Michael Gove reviews The Fix

Extracts from today’s five-star review of The Fix by Britain’s Education Secretary in The Mail on Sunday

…. for the most edgy of today’s writers, the battle zones they want to explore are not foreign fields but their own bodies.

Whether it’s been Irvine Welsh’s exploration of the effect of heroin on a young Edinburgh hedonist, Bill Clegg’s chronicle of a gilded American yuppie’s descent into drug abuse, James Frey’s invented memoir A Million Little Pieces or, most impressive of all, Edward St Aubyn’s Patrick Melrose novels, addiction has become the new enemy with which the bravest of our youth dare to do battle.

Damian Thompson, too, has visited the most dangerous parts of that battlefield. And in this wonderfully honest, perceptive book he makes clear that addiction, like war, is Hell.

He spares us nothing from his own experience as an alcoholic and prescription-drug abuser. He is not inviting us to admire his outré bohemian past or his attempt to reach the palace of wisdom via the road-of-excess Rioja. He is painfully honest about the sadness – in both senses of the word – of working your way through bottles of red wine on your own, waking up not knowing in whose house you’ve been incubating a hangover, and then looking forward to the buzz later from a special sleeping pill.

Thompson’s skill as a reporter, and moral courage as a man, is on display throughout this book in his pitiless account of his own weakness. But even more impressive than this is his insightful analysis. Having reflected so honestly and unsparingly on his own addiction, he is in a strong position to see how addiction is warping society.

He knows that many of those offering help to addicts are also selling an ideology. He sees through the 12-steps theology of Alcoholics Anonymous, which regards addiction as a disease, thus robbing the individual of free will and control over their own lives. Thompson shows brilliantly that indulgence in intoxicants – whether Vietnamese heroin or Hogarth’s gin – has as much to do with the mores of your peer-group as it does with any in-built condition or ‘disease’ of the mind. But, more importantly, he also sees through the little lies we all tell ourselves about our tastes and habits, and discerns the patterns of addictive behaviour beneath …

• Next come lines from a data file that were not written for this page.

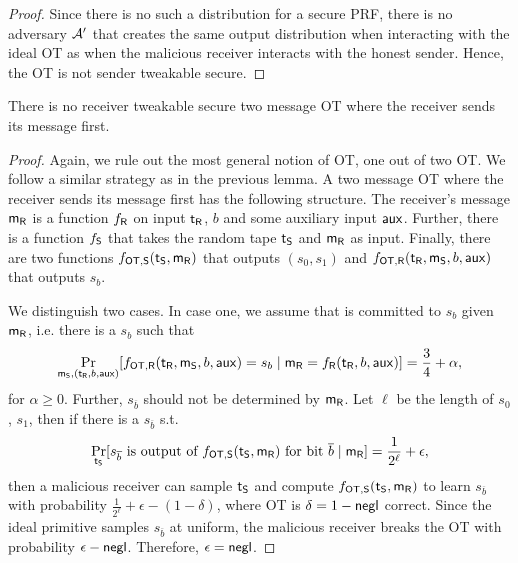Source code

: \begin{proof}
Since there is no such a distribution for a secure PRF, there is no adversary $\mathcal{A}'$ that creates the same output distribution when interacting with the ideal OT as when the malicious receiver interacts with the honest sender. Hence, the OT is not sender tweakable secure. 
\end{proof}

\begin{lemma}
There is no receiver tweakable secure two message OT where the receiver sends its message first.
\end{lemma}

\begin{proof}
Again, we rule out the most general notion of OT, one out of two OT. We follow a similar strategy as in the previous lemma.
A two message OT where the receiver sends its message first has the following structure. The receiver's message $\mathsf{m}_{\mathsf{R}}$ is a function $f_{\mathsf{R}}$ on input $\mathsf{t}_{\mathsf{R}}$, $b$ and some auxiliary input $\mathsf{aux}$. Further, there is a function $f_{\mathsf{S}}$ that takes the random tape $\mathsf{t}_{\mathsf{S}}$ and $\mathsf{m}_{\mathsf{R}}$ as input. Finally, there are two functions $f_{\mathsf{OT},\mathsf{S}}(\mathsf{t}_{\mathsf{S}},\mathsf{m}_{\mathsf{R}})$ that outputs $(s_0,s_1)$ and $f_{\mathsf{OT},\mathsf{R}}(\mathsf{t}_{\mathsf{R}},\mathsf{m}_{\mathsf{S}},b,\mathsf{aux})$ that outputs $s_b$. 

We distinguish two cases. In case one,  we assume that \rec is committed to $s_b$ given $\mathsf{m}_{\mathsf{R}}$, i.e. there is a $s_b$ such that
$$
\Pr_{\mathsf{m}_{\mathsf{S}}, (\mathsf{t}_{\mathsf{R}},b,\mathsf{aux})}[f_{\mathsf{OT},\mathsf{R}}(\mathsf{t}_{\mathsf{R}},\mathsf{m}_{\mathsf{S}},b,\mathsf{aux})=s_b\mid \mathsf{m}_{\mathsf{R}}=f_{\mathsf{R}}(\mathsf{t}_{\mathsf{R}},b,\mathsf{aux})]=\frac{3}{4}+\alpha,
$$
for $\alpha\geq 0$.
Further, $s_{\overline b}$ should not be determined by $\mathsf{m}_{\mathsf{R}}$. Let $\ell$ be the length of $s_0$, $s_1$, then if there is a $s_{\overline b}$ s.t. 
$$
\Pr_{\mathsf{t}_{\mathsf{S}}}[s_{\overline b}\text{ is output of }f_{\mathsf{OT},\mathsf{S}}(\mathsf{t}_{\mathsf{S}},\mathsf{m}_{\mathsf{R}})\text{ for bit }\overline b\mid \mathsf{m}_{\mathsf{R}}]=\frac{1}{2^\ell}+\epsilon,
$$
then a malicious receiver can sample $\mathsf{t}_{\mathsf{S}}$ and compute $f_{\mathsf{OT},\mathsf{S}}(\mathsf{t}_{\mathsf{S}},\mathsf{m}_{\mathsf{R}})$ to learn $s_{\overline b}$ with probability $\frac{1}{2^\ell}+\epsilon-(1-\delta)$, where OT is $\delta=1-\mathsf{negl}$ correct. Since the ideal primitive samples $s_{\overline b}$ at uniform, the malicious receiver breaks the OT with probability $\epsilon-\mathsf{negl}$. Therefore, $\epsilon=\mathsf{negl}$. 


\end{proof}
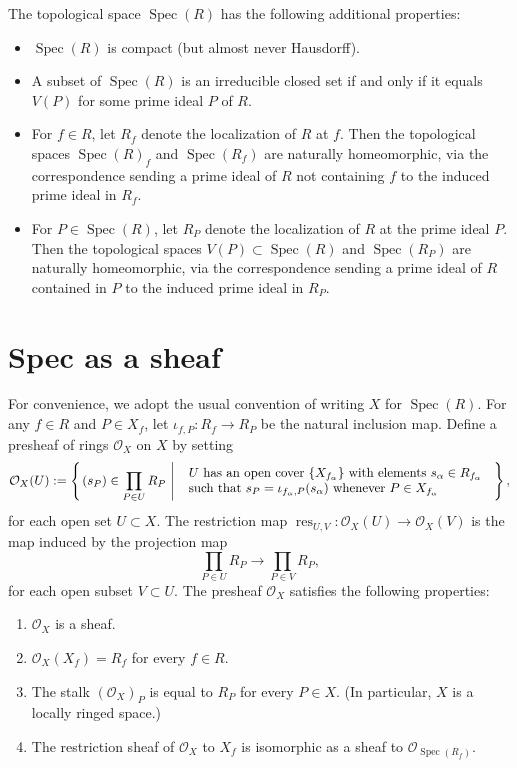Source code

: \documentclass[12pt]{article}
\renewcommand{\O}{\mathcal{O}}
\newcommand{\lra}{\longrightarrow}
\newcommand{\res}{\operatorname{res}}
\newcommand{\Spec}{\operatorname{Spec}}
\begin{document}
The topological space $\Spec(R)$ has the following additional
properties:
\begin{itemize}
\item $\Spec(R)$ is compact (but almost never Hausdorff).
\item A subset of $\Spec(R)$ is an irreducible closed set if and only if it equals $V(P)$ for some prime ideal $P$ of $R$.
\item For $f \in R$, let $R_f$ denote the localization of $R$ at
$f$. Then the topological spaces $\Spec(R)_f$ and $\Spec(R_f)$ are
naturally homeomorphic, via the correspondence sending a prime ideal
of $R$ not containing $f$ to the induced prime ideal in $R_f$.
\item For $P \in \Spec(R)$, let $R_P$ denote the localization of $R$
at the prime ideal $P$. Then the topological spaces $V(P) \subset
\Spec(R)$ and $\Spec(R_P)$ are naturally homeomorphic, via the
correspondence sending a prime ideal of $R$ contained in $P$ to the
induced prime ideal in $R_P$.
\end{itemize}

\section{Spec as a sheaf}

For convenience, we adopt the usual convention of writing $X$ for
$\Spec(R)$. For any $f \in R$ and $P \in X_f$, let $\iota_{f,P}: R_f
\lra R_P$ be the natural inclusion map. Define a presheaf of rings
$\O_X$ on $X$ by setting
$$
\O_X(U) := \left\{ \left.(s_P) \in \prod_{P \in U} R_P \ \right|
\mbox{
\begin{tabular}{l}
$U$ has an open cover $\{ X_{f_\alpha} \}$ with elements
$s_\alpha \in R_{f_\alpha}$ \\
such that $s_P = \iota_{f_\alpha,P}(s_\alpha)$
whenever $P \in X_{f_\alpha}$
\end{tabular}
}
\right\},
$$
for each open set $U \subset X$. The restriction map $\res_{U,V}:
\O_X(U) \lra \O_X(V)$ is the map induced by the projection map
$$
\prod_{P \in U} R_P \lra \prod_{P \in V} R_P,
$$
for each open subset $V \subset U$. The presheaf $\O_X$ satisfies the
following properties:
\begin{enumerate}
\item $\O_X$ is a sheaf.
\item $\O_X(X_f) = R_f$ for every $f \in R$.
\item The stalk $(\O_X)_P$ is equal to $R_P$ for every $P \in X$. (In particular, $X$ is a locally ringed space.)
\item The restriction sheaf of $\O_X$ to $X_f$ is isomorphic as a
sheaf to $\O_{\Spec(R_f)}$.
\end{enumerate}
\end{document}
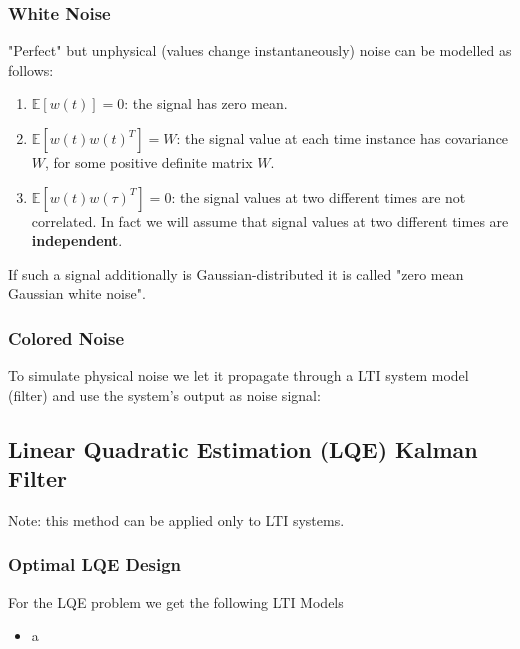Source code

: \subsubsection{White Noise}
"Perfect" but unphysical (values change instantaneously) noise can be modelled as follows:
\begin{enumerate}
    \item $\mathbb{E}[w(t)]=0$: the signal has zero mean.
    \item $\mathbb{E}[w(t)w(t)^T]=W$: the signal value at each time instance has covariance $W$, for some positive definite matrix $W.$
    \item $\mathbb{E}[w(t)w(\tau)^T]=0$: the signal values at two different times are not correlated. In fact we will assume that signal values at two different times are \textbf{independent}.
\end{enumerate}
If such a signal additionally is Gaussian-distributed it is called "zero mean Gaussian white noise".

\subsubsection{Colored Noise}
To simulate physical noise we let it propagate through a LTI system model (filter) and use the system's output as noise signal:



\subsection{Linear Quadratic Estimation (LQE) Kalman Filter}
Note: this method can be applied only to LTI systems.

\subsubsection{Optimal LQE Design}
For the LQE problem we get the following LTI Models

%
\begin{itemize}
    \item a
\end{itemize}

Thompson shows how the upsurge in recreational use of prescription drugs, easier access to pornography, the ubiquity and sophistication of computer games and even the substitution of sugar-rich muffins (really a massive lump of cake) for a slice of toast at breakfast are all feeding guilty appetites …

Thompson’s book is at once blackly funny, intellectually serious and compellingly readable, but it does not make many recommendations as to what steps we might take to reverse these unhappy trends.

He knows that if the addict is to recover, the first step is to acknowledge the scale of the problem. It is for each of us to take responsibility for our own recovery.